In a statement published today, the regulator set out principles to help trustees evaluate whether their schemes are likely to meet the proposed scale thresholds and how they should evidence future growth.
The Pension Schemes Bill includes a requirement for DC master trusts and other multi-employer providers to hold at least £25bn in assets under management within a main scale default arrangement by 2030, alongside a transition pathway for schemes that require more time to reach scale.
TPR said trustees should start assessing how their scheme could grow, including through both organic member growth and potential consolidation activity.
Prepare early, regulator urges

Although the scale requirement is not expected to kick in until 2030, Richard Knox, executive director for strategy, policy and analysis at TPR, said: “By preparing early, trustees can make informed decisions that support long-term value for their savers.”
The regulator said trustees should begin considering future growth prospects, including analysis of organic and potential inorganic growth, such as acquisitions. This analysis should also include demographic factors, contribution flows, and investment assumptions.
TPR also highlighted that providers should explore whether their governance structures, systems, and processes are appropriate to support growth and continued operation at scale.
It also encouraged trustees to consider how their investment capability and governance align with wider reforms in the bill.
TPR said employers and consultants should ensure they are focusing on areas such as continued compliance with auto-enrolment obligations, as well as expectations that will come in through the future Value for Money framework.
It also highlighted areas including governance and operational resilience, preparedness for the proposed scale requirements, and quality of administration and transition processes as key areas for employers and consultants to consider.
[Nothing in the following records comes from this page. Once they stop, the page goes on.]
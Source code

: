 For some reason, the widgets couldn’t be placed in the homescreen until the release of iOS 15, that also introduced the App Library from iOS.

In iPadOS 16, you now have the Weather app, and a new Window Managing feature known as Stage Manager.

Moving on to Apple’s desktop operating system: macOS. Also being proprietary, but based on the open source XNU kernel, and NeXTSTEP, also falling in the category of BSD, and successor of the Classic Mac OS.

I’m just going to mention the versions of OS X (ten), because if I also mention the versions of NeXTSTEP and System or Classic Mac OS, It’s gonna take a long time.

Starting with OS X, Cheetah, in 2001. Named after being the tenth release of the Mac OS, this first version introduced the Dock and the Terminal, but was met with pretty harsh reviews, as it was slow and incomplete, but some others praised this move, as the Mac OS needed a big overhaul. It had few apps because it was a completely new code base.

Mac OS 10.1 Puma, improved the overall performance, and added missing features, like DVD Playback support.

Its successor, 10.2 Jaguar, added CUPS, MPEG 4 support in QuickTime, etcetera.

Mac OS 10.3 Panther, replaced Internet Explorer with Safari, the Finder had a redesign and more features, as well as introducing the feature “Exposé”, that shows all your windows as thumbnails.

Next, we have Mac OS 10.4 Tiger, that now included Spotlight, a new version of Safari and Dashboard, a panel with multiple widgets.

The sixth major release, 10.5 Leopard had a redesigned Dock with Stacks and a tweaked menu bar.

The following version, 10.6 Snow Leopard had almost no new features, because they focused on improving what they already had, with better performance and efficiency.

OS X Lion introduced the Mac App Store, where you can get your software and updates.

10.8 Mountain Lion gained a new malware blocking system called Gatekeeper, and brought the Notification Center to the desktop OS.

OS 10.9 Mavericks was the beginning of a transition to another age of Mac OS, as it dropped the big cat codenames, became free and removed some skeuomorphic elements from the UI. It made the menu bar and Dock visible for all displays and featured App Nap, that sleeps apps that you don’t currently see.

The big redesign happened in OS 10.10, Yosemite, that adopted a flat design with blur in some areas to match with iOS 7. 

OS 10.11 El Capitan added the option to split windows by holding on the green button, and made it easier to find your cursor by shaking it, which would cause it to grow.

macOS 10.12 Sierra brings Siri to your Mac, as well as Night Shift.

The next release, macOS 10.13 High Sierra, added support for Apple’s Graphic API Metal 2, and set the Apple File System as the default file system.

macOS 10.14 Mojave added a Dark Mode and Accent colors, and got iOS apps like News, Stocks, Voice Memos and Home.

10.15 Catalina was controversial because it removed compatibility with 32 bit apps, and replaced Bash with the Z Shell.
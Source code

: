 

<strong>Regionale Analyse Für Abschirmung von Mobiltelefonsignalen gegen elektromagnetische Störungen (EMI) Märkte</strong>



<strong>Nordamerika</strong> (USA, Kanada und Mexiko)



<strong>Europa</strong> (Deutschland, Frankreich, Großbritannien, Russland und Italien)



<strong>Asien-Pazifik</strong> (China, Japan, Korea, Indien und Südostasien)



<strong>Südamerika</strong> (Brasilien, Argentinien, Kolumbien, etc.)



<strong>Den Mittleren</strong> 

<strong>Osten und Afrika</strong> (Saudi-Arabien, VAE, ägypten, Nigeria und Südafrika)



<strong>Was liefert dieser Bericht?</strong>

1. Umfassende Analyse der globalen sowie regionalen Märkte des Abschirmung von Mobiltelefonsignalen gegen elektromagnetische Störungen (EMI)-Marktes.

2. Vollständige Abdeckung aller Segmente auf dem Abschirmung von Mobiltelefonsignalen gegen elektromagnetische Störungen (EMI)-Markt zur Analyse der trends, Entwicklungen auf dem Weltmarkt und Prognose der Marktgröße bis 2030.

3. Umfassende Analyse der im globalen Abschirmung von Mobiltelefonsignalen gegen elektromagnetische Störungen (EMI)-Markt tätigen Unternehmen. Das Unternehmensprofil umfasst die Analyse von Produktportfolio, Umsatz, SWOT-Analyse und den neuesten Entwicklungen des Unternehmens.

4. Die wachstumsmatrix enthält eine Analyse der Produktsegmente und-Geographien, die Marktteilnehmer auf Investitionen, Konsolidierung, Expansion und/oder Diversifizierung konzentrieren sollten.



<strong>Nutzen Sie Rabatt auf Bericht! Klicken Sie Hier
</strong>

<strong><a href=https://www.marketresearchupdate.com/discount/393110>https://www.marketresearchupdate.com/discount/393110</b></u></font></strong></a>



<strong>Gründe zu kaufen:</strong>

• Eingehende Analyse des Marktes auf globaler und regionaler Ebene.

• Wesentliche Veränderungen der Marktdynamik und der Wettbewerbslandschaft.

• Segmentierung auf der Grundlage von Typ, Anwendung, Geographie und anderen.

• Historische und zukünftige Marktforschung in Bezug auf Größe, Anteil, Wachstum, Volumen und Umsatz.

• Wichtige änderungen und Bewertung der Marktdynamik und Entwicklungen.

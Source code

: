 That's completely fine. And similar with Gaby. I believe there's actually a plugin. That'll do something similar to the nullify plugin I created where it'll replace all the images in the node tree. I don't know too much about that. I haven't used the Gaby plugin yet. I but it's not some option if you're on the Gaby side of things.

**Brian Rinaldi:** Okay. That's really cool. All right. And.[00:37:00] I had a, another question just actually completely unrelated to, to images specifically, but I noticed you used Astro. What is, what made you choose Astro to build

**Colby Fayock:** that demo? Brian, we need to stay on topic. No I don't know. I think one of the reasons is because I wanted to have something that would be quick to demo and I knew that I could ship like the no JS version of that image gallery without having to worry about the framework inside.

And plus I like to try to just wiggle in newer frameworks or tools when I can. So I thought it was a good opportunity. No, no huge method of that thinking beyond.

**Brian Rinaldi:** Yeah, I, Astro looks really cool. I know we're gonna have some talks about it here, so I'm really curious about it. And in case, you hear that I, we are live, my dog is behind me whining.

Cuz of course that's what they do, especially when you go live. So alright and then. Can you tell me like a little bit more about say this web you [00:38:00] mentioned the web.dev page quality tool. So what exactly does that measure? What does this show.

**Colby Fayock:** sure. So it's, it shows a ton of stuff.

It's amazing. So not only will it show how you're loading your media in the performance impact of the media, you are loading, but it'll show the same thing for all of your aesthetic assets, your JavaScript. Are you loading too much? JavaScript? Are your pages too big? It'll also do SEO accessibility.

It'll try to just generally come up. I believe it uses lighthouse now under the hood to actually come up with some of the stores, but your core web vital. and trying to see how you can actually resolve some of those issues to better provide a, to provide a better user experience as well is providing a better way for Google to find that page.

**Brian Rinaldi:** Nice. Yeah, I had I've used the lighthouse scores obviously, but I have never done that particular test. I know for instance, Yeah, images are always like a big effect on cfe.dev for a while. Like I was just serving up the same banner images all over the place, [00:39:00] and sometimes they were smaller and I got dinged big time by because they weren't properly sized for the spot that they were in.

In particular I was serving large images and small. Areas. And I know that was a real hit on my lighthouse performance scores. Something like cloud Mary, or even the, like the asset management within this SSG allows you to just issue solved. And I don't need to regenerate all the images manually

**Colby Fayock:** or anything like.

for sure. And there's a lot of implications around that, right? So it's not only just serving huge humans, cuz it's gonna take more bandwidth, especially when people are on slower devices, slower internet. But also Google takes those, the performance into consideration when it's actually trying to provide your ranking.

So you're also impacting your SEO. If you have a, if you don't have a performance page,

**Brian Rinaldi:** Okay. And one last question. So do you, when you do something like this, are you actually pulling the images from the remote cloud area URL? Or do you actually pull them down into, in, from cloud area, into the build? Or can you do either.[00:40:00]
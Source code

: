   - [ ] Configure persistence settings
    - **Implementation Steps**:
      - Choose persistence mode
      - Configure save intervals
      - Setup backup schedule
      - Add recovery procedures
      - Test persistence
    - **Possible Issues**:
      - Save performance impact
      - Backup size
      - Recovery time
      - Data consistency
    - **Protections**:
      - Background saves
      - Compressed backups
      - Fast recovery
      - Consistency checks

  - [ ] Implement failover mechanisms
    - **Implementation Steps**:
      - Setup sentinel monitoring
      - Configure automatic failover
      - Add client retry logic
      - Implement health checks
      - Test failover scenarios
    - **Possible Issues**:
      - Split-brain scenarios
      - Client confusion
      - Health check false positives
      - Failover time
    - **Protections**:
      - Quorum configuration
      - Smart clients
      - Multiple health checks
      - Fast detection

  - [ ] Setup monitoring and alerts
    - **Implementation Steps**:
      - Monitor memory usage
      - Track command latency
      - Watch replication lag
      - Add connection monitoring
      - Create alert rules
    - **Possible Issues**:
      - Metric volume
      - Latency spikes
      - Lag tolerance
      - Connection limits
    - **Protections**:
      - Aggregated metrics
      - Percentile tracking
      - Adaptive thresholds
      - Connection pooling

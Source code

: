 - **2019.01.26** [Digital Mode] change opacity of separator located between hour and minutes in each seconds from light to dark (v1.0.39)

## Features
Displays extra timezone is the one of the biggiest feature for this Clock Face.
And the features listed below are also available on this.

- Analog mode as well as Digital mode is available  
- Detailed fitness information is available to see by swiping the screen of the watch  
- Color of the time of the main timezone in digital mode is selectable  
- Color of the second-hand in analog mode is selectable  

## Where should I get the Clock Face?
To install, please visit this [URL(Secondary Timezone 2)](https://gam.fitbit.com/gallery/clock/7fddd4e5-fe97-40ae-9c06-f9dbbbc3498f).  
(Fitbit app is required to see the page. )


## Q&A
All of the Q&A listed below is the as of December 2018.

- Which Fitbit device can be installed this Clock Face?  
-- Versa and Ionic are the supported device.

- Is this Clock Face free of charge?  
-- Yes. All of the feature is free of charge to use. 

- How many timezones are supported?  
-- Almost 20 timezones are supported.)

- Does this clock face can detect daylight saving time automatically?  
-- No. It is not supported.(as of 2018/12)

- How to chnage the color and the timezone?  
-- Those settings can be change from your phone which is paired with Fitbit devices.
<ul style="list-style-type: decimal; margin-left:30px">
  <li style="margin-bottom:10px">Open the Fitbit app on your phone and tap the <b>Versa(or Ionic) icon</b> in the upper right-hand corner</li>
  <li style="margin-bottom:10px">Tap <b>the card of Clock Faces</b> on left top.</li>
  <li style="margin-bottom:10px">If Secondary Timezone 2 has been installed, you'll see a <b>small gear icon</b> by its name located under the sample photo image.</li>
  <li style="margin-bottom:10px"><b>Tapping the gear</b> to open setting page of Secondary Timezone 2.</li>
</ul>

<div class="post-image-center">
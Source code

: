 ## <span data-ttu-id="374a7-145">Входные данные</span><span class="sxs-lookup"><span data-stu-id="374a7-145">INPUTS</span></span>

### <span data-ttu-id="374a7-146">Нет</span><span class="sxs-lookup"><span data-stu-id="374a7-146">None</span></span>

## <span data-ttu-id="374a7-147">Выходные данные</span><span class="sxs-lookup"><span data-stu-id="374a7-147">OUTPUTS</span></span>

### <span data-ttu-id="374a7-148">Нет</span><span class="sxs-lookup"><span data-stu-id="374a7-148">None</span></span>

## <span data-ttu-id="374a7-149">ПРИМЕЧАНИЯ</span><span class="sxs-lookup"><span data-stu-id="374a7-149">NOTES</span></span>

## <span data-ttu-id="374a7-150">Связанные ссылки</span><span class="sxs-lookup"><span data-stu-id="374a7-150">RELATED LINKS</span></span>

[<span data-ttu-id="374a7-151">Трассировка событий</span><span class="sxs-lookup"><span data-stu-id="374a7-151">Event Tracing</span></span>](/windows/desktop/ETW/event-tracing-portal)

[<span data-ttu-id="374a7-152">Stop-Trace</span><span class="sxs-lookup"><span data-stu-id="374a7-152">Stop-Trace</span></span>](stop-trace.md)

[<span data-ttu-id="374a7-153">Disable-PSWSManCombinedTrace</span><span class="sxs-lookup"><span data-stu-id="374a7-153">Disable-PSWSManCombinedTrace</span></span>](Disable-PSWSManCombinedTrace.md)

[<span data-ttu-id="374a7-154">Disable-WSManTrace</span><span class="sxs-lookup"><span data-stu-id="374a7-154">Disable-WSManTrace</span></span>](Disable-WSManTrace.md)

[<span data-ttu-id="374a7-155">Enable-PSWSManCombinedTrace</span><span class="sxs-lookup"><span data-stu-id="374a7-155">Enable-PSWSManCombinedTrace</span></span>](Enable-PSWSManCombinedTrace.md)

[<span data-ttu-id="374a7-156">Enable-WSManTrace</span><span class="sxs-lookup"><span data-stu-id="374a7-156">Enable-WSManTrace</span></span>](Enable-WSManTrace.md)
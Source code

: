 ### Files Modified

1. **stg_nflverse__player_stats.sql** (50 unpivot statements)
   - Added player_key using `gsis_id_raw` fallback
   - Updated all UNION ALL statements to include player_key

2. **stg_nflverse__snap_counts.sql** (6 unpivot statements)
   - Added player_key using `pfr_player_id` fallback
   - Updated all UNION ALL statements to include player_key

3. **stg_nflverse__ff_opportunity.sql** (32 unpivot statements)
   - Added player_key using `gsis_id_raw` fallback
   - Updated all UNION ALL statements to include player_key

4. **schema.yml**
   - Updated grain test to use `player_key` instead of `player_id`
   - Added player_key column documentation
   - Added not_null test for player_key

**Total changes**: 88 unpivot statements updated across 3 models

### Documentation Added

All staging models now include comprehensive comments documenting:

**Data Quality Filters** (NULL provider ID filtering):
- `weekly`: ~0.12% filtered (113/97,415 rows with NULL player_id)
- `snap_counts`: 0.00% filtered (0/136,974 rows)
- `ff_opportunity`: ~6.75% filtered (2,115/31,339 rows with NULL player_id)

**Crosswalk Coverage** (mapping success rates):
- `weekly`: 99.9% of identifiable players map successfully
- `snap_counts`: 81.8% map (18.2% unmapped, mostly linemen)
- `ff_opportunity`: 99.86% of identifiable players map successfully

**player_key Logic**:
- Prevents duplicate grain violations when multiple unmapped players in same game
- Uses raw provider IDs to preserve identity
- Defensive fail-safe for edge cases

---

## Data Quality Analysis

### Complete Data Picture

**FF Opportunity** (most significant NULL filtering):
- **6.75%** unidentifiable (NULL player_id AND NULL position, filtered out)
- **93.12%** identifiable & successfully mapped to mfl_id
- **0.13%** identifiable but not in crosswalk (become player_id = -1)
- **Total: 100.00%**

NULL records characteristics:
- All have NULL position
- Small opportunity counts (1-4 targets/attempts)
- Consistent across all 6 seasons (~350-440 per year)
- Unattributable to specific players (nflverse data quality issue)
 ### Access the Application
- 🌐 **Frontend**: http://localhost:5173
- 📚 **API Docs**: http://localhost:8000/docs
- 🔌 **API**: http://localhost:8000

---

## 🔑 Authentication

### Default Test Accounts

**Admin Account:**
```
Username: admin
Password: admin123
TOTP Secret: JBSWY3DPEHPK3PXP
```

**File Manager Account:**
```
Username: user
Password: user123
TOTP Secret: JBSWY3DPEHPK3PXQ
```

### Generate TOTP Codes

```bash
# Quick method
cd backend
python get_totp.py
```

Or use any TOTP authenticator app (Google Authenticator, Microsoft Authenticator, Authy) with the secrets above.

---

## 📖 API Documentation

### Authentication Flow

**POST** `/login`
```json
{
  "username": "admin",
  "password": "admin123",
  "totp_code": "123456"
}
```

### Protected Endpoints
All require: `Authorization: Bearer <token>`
‘Self-fulfilling prophecy’

TPR warned employers and advisers against prematurely assuming that master trusts currently below the proposed scale threshold will be unable to meet the requirements, noting there is significant momentum and growth potential across the sector.
Ruari Grant, head of policy at TPT Retirement Solutions, said: “The TPR scale guidance provides some much-needed clarity within the master trust market.
Over the past year, the scale test has begun to become a self-fulfilling prophecy, and we hope this will provide some reassurance to consultants and the wider market. For schemes pursuing the transition pathway, this guidance on credible growth plans should also help inform those crucial regulatory conversations in the years leading up to 2030.”